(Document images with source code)
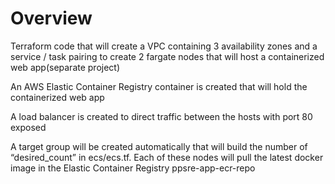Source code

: # Overview
Terraform code that will create a VPC containing 3 availability zones and a service / task pairing to create 2 fargate nodes that will host a containerized web app(separate project)

An AWS Elastic Container Registry container is created that will hold the containerized web app

A load balancer is created to direct traffic between the hosts with port 80 exposed

A target group will be created automatically that will build the number of “desired_count” in ecs/ecs.tf. Each of these nodes will pull the latest  docker image in the Elastic Container Registry ppsre-app-ecr-repo 
 




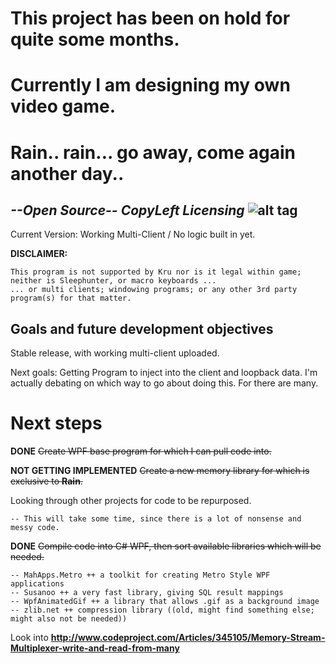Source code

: # This project has been on hold for quite some months. 
# Currently I am designing my own video game.


# Rain.. rain... go away, come again another day..
## *--Open Source-- CopyLeft Licensing*        ![alt tag](https://upload.wikimedia.org/wikipedia/commons/thumb/2/29/Cc-sa.svg/64px-Cc-sa.svg.png)

Current Version: Working Multi-Client / No logic built in yet. 

**DISCLAIMER:** 

    This program is not supported by Kru nor is it legal within game; neither is Sleephunter, or macro keyboards ...
    ... or multi clients; windowing programs; or any other 3rd party program(s) for that matter.

## Goals and future development objectives
Stable release, with working multi-client uploaded. 

Next goals: Getting Program to inject into the client and loopback data. 
    I'm actually debating on which way to go about doing this. For there are many.

# Next steps
**DONE** ~~Create WPF base program for which I can pull code into.~~ 

**NOT GETTING IMPLEMENTED** ~~Create a new memory library for which is exclusive to **Rain**.~~

Looking through other projects for code to be repurposed.

    -- This will take some time, since there is a lot of nonsense and messy code.
    
**DONE** ~~Compile code into C# WPF, then sort available libraries which will be needed.~~

    -- MahApps.Metro ++ a toolkit for creating Metro Style WPF applications
    -- Susanoo ++ a very fast library, giving SQL result mappings
    -- WpfAnimatedGif ++ a library that allows .gif as a background image
    -- zlib.net ++ compression library ((old, might find something else; might also not be needed))
    
Look into **http://www.codeproject.com/Articles/345105/Memory-Stream-Multiplexer-write-and-read-from-many**
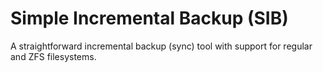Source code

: # Simple Incremental Backup (SIB)
A straightforward incremental backup (sync) tool with support for regular and ZFS filesystems.
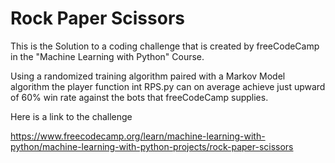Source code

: # Rock Paper Scissors

This is the Solution to a coding challenge that is created by freeCodeCamp in the "Machine Learning with Python" Course. 

Using a randomized training algorithm paired with a Markov Model algorithm the player function int RPS.py can on average achieve just upward of 60% win rate against the bots that freeCodeCamp supplies. 

Here is a link to the challenge

https://www.freecodecamp.org/learn/machine-learning-with-python/machine-learning-with-python-projects/rock-paper-scissors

THE TASK:
Wherever a picture appears in the data, please drop it and retype the rest exactly.

OUTPUT BELOW:
Source code

: # Overview
Terraform code that will create a VPC containing 3 availability zones and a service / task pairing to create 2 fargate nodes that will host a containerized web app(separate project)

An AWS Elastic Container Registry container is created that will hold the containerized web app

A load balancer is created to direct traffic between the hosts with port 80 exposed

A target group will be created automatically that will build the number of “desired_count” in ecs/ecs.tf. Each of these nodes will pull the latest  docker image in the Elastic Container Registry ppsre-app-ecr-repo 
 




Source code

: # This project has been on hold for quite some months. 
# Currently I am designing my own video game.


# Rain.. rain... go away, come again another day..
## *--Open Source-- CopyLeft Licensing*        ![alt tag](https://upload.wikimedia.org/wikipedia/commons/thumb/2/29/Cc-sa.svg/64px-Cc-sa.svg.png)

Current Version: Working Multi-Client / No logic built in yet. 

**DISCLAIMER:** 

    This program is not supported by Kru nor is it legal within game; neither is Sleephunter, or macro keyboards ...
    ... or multi clients; windowing programs; or any other 3rd party program(s) for that matter.

## Goals and future development objectives
Stable release, with working multi-client uploaded. 

Next goals: Getting Program to inject into the client and loopback data. 
    I'm actually debating on which way to go about doing this. For there are many.

# Next steps
**DONE** ~~Create WPF base program for which I can pull code into.~~ 

**NOT GETTING IMPLEMENTED** ~~Create a new memory library for which is exclusive to **Rain**.~~

Looking through other projects for code to be repurposed.

    -- This will take some time, since there is a lot of nonsense and messy code.
    
**DONE** ~~Compile code into C# WPF, then sort available libraries which will be needed.~~

    -- MahApps.Metro ++ a toolkit for creating Metro Style WPF applications
    -- Susanoo ++ a very fast library, giving SQL result mappings
    -- WpfAnimatedGif ++ a library that allows .gif as a background image
    -- zlib.net ++ compression library ((old, might find something else; might also not be needed))
    
Look into **http://www.codeproject.com/Articles/345105/Memory-Stream-Multiplexer-write-and-read-from-many**
Source code

: # Simple Incremental Backup (SIB)
A straightforward incremental backup (sync) tool with support for regular and ZFS filesystems.
Source code

: # Rock Paper Scissors

This is the Solution to a coding challenge that is created by freeCodeCamp in the "Machine Learning with Python" Course. 

Using a randomized training algorithm paired with a Markov Model algorithm the player function int RPS.py can on average achieve just upward of 60% win rate against the bots that freeCodeCamp supplies. 

Here is a link to the challenge

https://www.freecodecamp.org/learn/machine-learning-with-python/machine-learning-with-python-projects/rock-paper-scissors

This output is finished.